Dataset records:
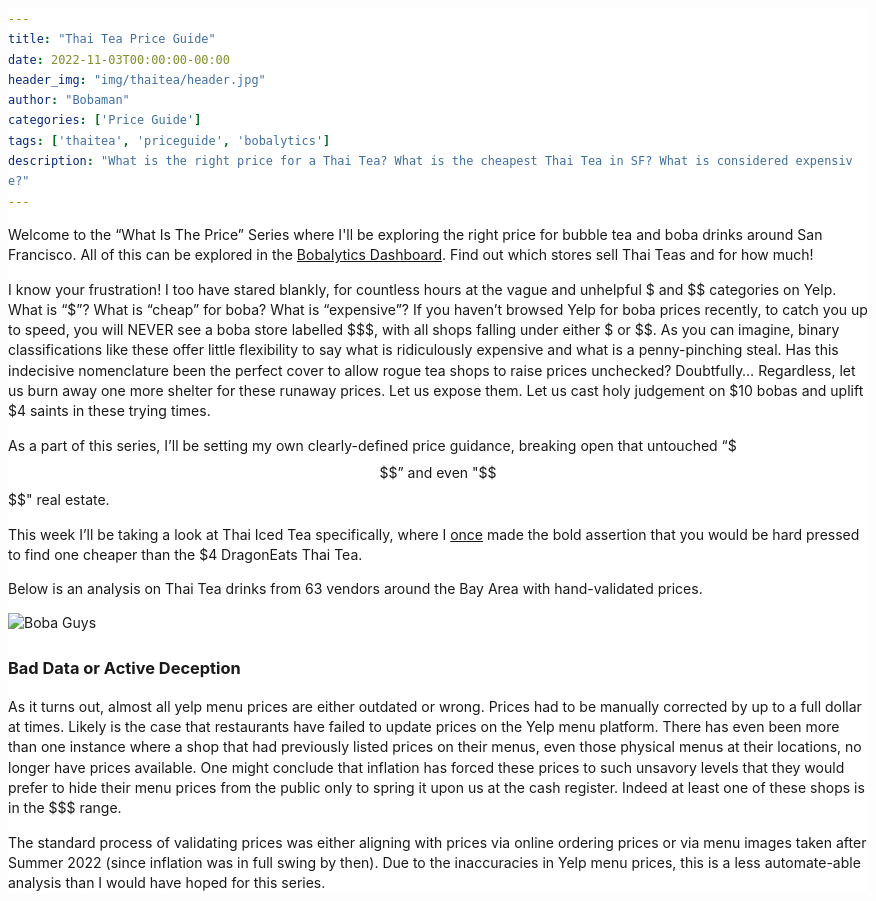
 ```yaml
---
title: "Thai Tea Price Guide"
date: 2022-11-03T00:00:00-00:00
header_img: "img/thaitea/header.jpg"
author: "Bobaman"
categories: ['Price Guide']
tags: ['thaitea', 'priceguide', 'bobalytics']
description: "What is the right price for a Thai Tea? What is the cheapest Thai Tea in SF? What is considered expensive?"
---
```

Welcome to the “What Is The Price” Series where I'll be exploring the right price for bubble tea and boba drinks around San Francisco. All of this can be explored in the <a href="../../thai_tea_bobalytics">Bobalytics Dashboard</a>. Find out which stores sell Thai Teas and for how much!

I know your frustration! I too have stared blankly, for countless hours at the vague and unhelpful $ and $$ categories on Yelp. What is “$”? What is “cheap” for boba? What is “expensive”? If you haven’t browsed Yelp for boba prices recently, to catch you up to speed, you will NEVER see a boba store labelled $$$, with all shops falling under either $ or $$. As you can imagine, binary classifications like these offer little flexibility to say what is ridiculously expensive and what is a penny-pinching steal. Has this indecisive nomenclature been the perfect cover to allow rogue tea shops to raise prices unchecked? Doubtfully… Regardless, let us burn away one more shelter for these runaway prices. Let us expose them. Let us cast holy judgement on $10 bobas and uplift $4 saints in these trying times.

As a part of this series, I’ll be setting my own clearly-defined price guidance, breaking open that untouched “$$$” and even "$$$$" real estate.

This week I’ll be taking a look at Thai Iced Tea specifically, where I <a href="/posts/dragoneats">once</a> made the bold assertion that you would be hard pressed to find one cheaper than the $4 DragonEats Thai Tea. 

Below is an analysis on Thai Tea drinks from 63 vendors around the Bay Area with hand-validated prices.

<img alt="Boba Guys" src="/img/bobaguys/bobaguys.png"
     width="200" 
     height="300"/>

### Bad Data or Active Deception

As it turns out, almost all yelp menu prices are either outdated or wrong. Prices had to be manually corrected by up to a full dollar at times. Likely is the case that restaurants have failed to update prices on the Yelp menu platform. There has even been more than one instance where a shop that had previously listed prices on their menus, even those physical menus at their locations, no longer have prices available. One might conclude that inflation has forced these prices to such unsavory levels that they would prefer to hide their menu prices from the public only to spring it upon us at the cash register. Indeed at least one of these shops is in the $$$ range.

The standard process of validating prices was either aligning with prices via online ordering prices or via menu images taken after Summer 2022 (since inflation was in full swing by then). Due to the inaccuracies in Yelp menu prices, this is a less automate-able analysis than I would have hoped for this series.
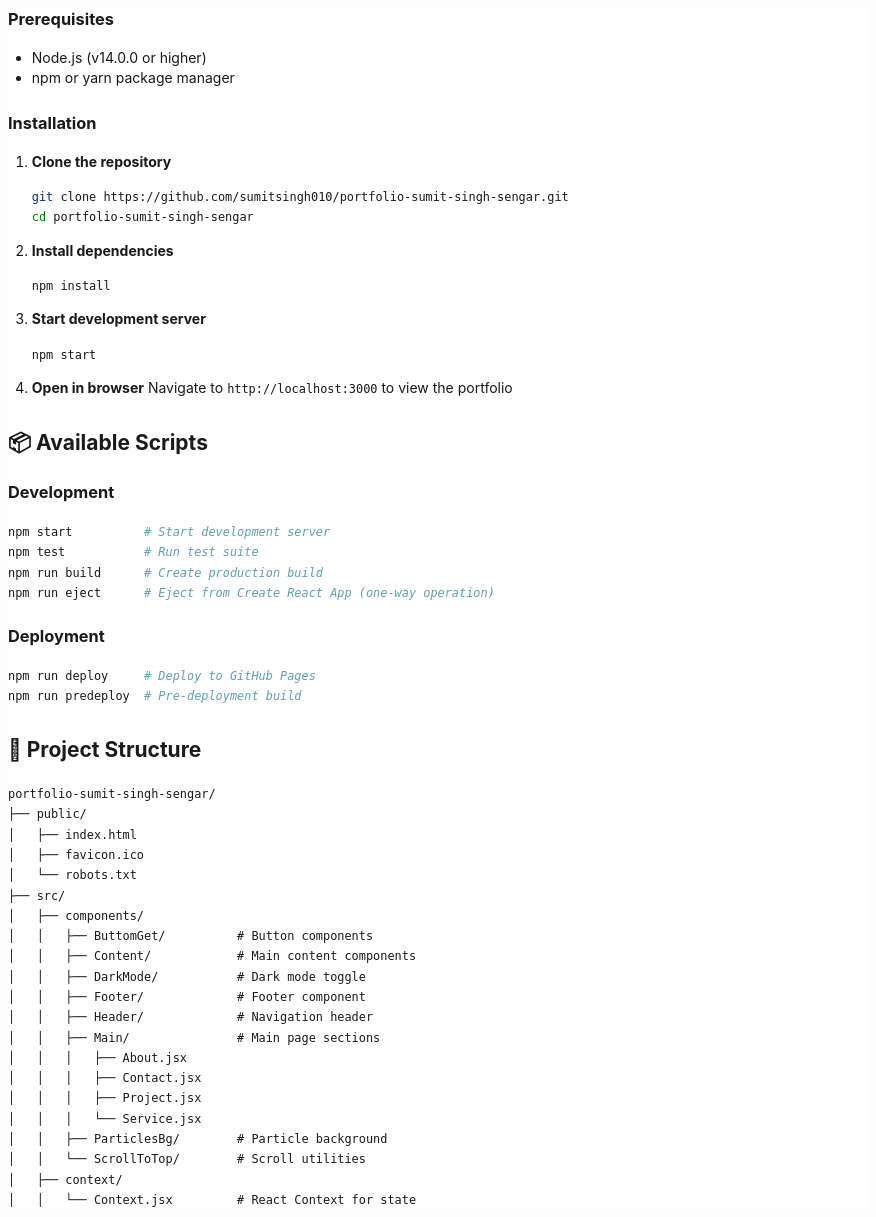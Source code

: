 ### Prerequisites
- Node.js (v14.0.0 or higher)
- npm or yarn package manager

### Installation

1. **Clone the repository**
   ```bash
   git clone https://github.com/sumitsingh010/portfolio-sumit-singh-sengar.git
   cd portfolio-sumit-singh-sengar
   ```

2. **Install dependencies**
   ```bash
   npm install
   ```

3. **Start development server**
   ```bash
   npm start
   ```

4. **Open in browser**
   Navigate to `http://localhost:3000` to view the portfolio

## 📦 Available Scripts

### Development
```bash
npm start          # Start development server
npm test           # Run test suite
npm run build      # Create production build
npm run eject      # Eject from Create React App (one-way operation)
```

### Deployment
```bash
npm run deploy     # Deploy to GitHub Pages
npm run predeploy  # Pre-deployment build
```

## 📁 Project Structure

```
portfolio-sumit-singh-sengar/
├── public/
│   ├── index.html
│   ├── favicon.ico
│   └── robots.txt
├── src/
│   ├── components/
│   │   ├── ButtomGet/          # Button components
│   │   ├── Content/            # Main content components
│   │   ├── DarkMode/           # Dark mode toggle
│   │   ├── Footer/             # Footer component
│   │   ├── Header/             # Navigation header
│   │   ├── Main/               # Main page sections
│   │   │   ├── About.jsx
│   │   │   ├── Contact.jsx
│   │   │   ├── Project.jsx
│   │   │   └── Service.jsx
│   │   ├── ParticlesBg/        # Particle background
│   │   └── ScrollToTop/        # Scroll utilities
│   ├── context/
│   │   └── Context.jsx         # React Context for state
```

EXERCISE PROMPT: None of the pictures should be copied, but every record above must be returned exactly.

EXERCISE OUTPUT:
 ```yaml
---
title: "Thai Tea Price Guide"
date: 2022-11-03T00:00:00-00:00
header_img: "img/thaitea/header.jpg"
author: "Bobaman"
categories: ['Price Guide']
tags: ['thaitea', 'priceguide', 'bobalytics']
description: "What is the right price for a Thai Tea? What is the cheapest Thai Tea in SF? What is considered expensive?"
---
```

Welcome to the “What Is The Price” Series where I'll be exploring the right price for bubble tea and boba drinks around San Francisco. All of this can be explored in the <a href="../../thai_tea_bobalytics">Bobalytics Dashboard</a>. Find out which stores sell Thai Teas and for how much!

I know your frustration! I too have stared blankly, for countless hours at the vague and unhelpful $ and $$ categories on Yelp. What is “$”? What is “cheap” for boba? What is “expensive”? If you haven’t browsed Yelp for boba prices recently, to catch you up to speed, you will NEVER see a boba store labelled $$$, with all shops falling under either $ or $$. As you can imagine, binary classifications like these offer little flexibility to say what is ridiculously expensive and what is a penny-pinching steal. Has this indecisive nomenclature been the perfect cover to allow rogue tea shops to raise prices unchecked? Doubtfully… Regardless, let us burn away one more shelter for these runaway prices. Let us expose them. Let us cast holy judgement on $10 bobas and uplift $4 saints in these trying times.

As a part of this series, I’ll be setting my own clearly-defined price guidance, breaking open that untouched “$$$” and even "$$$$" real estate.

This week I’ll be taking a look at Thai Iced Tea specifically, where I <a href="/posts/dragoneats">once</a> made the bold assertion that you would be hard pressed to find one cheaper than the $4 DragonEats Thai Tea. 

Below is an analysis on Thai Tea drinks from 63 vendors around the Bay Area with hand-validated prices.

<img alt="Boba Guys" src="/img/bobaguys/bobaguys.png"
     width="200" 
     height="300"/>

### Bad Data or Active Deception

As it turns out, almost all yelp menu prices are either outdated or wrong. Prices had to be manually corrected by up to a full dollar at times. Likely is the case that restaurants have failed to update prices on the Yelp menu platform. There has even been more than one instance where a shop that had previously listed prices on their menus, even those physical menus at their locations, no longer have prices available. One might conclude that inflation has forced these prices to such unsavory levels that they would prefer to hide their menu prices from the public only to spring it upon us at the cash register. Indeed at least one of these shops is in the $$$ range.

The standard process of validating prices was either aligning with prices via online ordering prices or via menu images taken after Summer 2022 (since inflation was in full swing by then). Due to the inaccuracies in Yelp menu prices, this is a less automate-able analysis than I would have hoped for this series.
Source code

: ### Prerequisites
- Node.js (v14.0.0 or higher)
- npm or yarn package manager

### Installation

1. **Clone the repository**
   ```bash
   git clone https://github.com/sumitsingh010/portfolio-sumit-singh-sengar.git
   cd portfolio-sumit-singh-sengar
   ```

2. **Install dependencies**
   ```bash
   npm install
   ```

3. **Start development server**
   ```bash
   npm start
   ```

4. **Open in browser**
   Navigate to `http://localhost:3000` to view the portfolio

## 📦 Available Scripts

### Development
```bash
npm start          # Start development server
npm test           # Run test suite
npm run build      # Create production build
npm run eject      # Eject from Create React App (one-way operation)
```

### Deployment
```bash
npm run deploy     # Deploy to GitHub Pages
npm run predeploy  # Pre-deployment build
```

## 📁 Project Structure

```
portfolio-sumit-singh-sengar/
├── public/
│   ├── index.html
│   ├── favicon.ico
│   └── robots.txt
├── src/
│   ├── components/
│   │   ├── ButtomGet/          # Button components
│   │   ├── Content/            # Main content components
│   │   ├── DarkMode/           # Dark mode toggle
│   │   ├── Footer/             # Footer component
│   │   ├── Header/             # Navigation header
│   │   ├── Main/               # Main page sections
│   │   │   ├── About.jsx
│   │   │   ├── Contact.jsx
│   │   │   ├── Project.jsx
│   │   │   └── Service.jsx
│   │   ├── ParticlesBg/        # Particle background
│   │   └── ScrollToTop/        # Scroll utilities
│   ├── context/
│   │   └── Context.jsx         # React Context for state
```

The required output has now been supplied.